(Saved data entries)
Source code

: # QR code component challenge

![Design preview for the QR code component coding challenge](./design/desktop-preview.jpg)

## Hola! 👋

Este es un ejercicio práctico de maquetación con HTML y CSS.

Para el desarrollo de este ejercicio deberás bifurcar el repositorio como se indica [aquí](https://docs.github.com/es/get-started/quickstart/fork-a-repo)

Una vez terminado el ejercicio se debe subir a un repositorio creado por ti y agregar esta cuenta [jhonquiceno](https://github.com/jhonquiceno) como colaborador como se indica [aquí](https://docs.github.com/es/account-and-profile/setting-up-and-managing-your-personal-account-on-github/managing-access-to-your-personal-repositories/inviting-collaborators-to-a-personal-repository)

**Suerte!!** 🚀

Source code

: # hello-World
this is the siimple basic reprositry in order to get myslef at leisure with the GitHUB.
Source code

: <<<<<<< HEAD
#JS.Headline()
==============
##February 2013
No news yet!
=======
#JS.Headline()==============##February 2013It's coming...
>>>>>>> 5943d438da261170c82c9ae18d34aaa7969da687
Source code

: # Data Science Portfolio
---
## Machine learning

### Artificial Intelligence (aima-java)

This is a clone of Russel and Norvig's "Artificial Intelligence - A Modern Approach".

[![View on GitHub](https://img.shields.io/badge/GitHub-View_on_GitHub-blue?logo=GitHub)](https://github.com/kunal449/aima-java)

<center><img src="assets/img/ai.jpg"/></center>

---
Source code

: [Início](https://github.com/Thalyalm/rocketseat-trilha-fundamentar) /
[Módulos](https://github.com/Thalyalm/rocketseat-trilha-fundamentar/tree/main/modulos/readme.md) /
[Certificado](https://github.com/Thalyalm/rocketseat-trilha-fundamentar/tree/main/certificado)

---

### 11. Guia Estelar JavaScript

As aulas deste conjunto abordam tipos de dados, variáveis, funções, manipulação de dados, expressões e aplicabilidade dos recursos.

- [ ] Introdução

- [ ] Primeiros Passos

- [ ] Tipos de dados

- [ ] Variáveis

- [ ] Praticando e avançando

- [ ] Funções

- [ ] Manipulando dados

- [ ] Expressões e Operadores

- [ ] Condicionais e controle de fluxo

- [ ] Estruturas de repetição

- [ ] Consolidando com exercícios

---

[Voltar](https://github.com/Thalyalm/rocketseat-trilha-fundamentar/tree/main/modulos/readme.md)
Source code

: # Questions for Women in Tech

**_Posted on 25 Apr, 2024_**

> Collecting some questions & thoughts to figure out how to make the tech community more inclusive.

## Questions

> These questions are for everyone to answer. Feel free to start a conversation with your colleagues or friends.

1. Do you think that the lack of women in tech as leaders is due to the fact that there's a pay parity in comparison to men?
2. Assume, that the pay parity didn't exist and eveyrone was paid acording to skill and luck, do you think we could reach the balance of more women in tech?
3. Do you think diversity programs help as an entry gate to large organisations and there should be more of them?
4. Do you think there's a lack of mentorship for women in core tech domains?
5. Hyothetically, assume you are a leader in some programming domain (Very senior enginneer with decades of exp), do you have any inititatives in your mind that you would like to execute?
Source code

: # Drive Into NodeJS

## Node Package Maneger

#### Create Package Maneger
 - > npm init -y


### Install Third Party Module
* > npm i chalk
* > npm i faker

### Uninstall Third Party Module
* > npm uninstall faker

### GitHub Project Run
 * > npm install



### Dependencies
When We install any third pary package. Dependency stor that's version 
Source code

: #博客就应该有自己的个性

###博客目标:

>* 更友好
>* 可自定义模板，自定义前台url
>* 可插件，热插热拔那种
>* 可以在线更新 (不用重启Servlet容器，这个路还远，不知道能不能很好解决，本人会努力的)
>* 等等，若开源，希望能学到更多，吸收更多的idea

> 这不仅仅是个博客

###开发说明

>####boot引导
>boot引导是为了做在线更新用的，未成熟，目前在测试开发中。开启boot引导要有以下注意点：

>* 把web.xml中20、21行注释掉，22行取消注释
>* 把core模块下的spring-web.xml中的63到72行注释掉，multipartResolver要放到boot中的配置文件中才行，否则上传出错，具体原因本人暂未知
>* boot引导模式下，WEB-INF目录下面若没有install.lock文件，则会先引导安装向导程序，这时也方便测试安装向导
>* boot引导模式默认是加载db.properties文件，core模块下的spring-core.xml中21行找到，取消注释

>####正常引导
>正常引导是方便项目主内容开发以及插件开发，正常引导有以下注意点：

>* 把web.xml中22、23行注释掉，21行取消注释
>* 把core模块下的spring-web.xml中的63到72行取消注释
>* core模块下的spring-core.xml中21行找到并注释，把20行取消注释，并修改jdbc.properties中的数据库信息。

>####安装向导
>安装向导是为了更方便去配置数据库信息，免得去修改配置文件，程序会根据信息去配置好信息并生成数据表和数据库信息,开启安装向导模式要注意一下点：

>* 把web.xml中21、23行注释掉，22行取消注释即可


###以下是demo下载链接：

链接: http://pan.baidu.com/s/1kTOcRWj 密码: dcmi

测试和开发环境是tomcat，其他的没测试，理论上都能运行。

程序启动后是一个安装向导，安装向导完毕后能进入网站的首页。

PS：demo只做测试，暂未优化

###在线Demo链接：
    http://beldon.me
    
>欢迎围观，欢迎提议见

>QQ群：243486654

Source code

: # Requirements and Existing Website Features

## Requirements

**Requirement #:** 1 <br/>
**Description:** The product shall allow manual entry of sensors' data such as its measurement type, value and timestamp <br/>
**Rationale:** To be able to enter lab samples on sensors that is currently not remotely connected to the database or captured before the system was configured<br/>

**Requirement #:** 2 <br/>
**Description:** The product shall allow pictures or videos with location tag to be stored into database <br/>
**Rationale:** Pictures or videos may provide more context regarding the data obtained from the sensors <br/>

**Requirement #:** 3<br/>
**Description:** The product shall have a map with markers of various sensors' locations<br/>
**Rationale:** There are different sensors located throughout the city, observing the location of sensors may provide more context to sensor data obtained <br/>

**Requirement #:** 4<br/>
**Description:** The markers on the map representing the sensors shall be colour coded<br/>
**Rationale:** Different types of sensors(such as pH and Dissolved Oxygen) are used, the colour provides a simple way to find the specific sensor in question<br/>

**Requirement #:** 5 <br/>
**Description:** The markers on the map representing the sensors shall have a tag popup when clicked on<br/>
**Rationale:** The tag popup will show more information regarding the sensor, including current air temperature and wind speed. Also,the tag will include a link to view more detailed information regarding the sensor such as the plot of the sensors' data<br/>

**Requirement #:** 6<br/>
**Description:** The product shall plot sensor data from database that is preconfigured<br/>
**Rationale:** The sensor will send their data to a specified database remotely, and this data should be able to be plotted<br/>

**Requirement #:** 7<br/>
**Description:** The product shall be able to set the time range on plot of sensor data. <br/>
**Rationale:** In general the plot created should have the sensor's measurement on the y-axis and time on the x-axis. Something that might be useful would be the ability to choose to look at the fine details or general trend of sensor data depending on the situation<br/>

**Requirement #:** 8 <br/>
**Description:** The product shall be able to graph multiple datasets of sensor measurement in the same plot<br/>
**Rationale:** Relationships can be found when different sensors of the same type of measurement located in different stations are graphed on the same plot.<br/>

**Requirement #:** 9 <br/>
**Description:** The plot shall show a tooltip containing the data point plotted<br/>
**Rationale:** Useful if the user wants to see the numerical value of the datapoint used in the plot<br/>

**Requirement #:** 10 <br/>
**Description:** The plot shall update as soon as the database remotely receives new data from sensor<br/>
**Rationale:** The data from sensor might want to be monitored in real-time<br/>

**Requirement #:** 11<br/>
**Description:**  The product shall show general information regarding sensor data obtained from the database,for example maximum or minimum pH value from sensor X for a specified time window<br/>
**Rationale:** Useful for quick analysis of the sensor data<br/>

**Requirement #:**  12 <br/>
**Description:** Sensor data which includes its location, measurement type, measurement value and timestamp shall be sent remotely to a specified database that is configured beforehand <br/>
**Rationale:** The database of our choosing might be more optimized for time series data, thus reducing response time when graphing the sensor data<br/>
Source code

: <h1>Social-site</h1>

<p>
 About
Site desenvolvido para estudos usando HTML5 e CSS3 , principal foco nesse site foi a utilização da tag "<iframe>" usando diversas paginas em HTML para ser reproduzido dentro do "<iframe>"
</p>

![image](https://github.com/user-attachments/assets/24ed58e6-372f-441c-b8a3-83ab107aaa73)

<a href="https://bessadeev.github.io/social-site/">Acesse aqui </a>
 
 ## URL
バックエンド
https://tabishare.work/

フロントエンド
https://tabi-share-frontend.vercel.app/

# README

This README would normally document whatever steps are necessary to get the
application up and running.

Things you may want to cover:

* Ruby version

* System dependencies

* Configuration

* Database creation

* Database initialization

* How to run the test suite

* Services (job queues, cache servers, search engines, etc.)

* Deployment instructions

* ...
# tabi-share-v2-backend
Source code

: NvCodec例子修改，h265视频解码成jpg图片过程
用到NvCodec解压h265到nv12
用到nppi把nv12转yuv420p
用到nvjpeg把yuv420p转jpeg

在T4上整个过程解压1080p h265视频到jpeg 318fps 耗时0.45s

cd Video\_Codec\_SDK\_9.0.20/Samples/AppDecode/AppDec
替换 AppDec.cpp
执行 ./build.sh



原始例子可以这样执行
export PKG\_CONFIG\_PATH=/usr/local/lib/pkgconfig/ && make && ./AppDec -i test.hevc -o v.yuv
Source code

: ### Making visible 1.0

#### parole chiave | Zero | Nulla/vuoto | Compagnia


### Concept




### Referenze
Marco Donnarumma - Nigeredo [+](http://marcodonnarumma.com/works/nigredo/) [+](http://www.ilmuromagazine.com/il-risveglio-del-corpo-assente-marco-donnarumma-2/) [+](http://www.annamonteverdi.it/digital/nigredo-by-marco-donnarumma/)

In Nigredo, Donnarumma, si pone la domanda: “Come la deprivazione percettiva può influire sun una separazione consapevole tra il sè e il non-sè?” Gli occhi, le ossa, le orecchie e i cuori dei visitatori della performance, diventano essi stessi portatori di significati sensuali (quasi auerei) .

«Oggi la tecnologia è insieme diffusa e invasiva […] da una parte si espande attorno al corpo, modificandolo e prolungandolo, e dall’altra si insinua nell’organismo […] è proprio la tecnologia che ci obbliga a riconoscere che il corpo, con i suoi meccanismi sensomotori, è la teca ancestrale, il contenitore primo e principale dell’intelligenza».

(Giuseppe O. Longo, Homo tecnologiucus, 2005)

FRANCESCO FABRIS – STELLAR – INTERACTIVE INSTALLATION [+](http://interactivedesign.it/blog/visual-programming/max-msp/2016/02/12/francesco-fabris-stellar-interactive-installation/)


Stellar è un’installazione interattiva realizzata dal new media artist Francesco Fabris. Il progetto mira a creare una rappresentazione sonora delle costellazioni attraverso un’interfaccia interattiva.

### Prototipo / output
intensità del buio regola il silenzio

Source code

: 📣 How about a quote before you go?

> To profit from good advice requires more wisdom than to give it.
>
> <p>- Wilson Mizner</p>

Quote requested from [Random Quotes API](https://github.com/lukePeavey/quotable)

Work item:
Go through the entries above and pull out each line with "https" in it.

Task answer:
Para el desarrollo de este ejercicio deberás bifurcar el repositorio como se indica [aquí](https://docs.github.com/es/get-started/quickstart/fork-a-repo)
Una vez terminado el ejercicio se debe subir a un repositorio creado por ti y agregar esta cuenta [jhonquiceno](https://github.com/jhonquiceno) como colaborador como se indica [aquí](https://docs.github.com/es/account-and-profile/setting-up-and-managing-your-personal-account-on-github/managing-access-to-your-personal-repositories/inviting-collaborators-to-a-personal-repository)
[![View on GitHub](https://img.shields.io/badge/GitHub-View_on_GitHub-blue?logo=GitHub)](https://github.com/kunal449/aima-java)
: [Início](https://github.com/Thalyalm/rocketseat-trilha-fundamentar) /
[Módulos](https://github.com/Thalyalm/rocketseat-trilha-fundamentar/tree/main/modulos/readme.md) /
[Certificado](https://github.com/Thalyalm/rocketseat-trilha-fundamentar/tree/main/certificado)
[Voltar](https://github.com/Thalyalm/rocketseat-trilha-fundamentar/tree/main/modulos/readme.md)
![image](https://github.com/user-attachments/assets/24ed58e6-372f-441c-b8a3-83ab107aaa73)
<a href="https://bessadeev.github.io/social-site/">Acesse aqui </a>
https://tabishare.work/
https://tabi-share-frontend.vercel.app/
Quote requested from [Random Quotes API](https://github.com/lukePeavey/quotable)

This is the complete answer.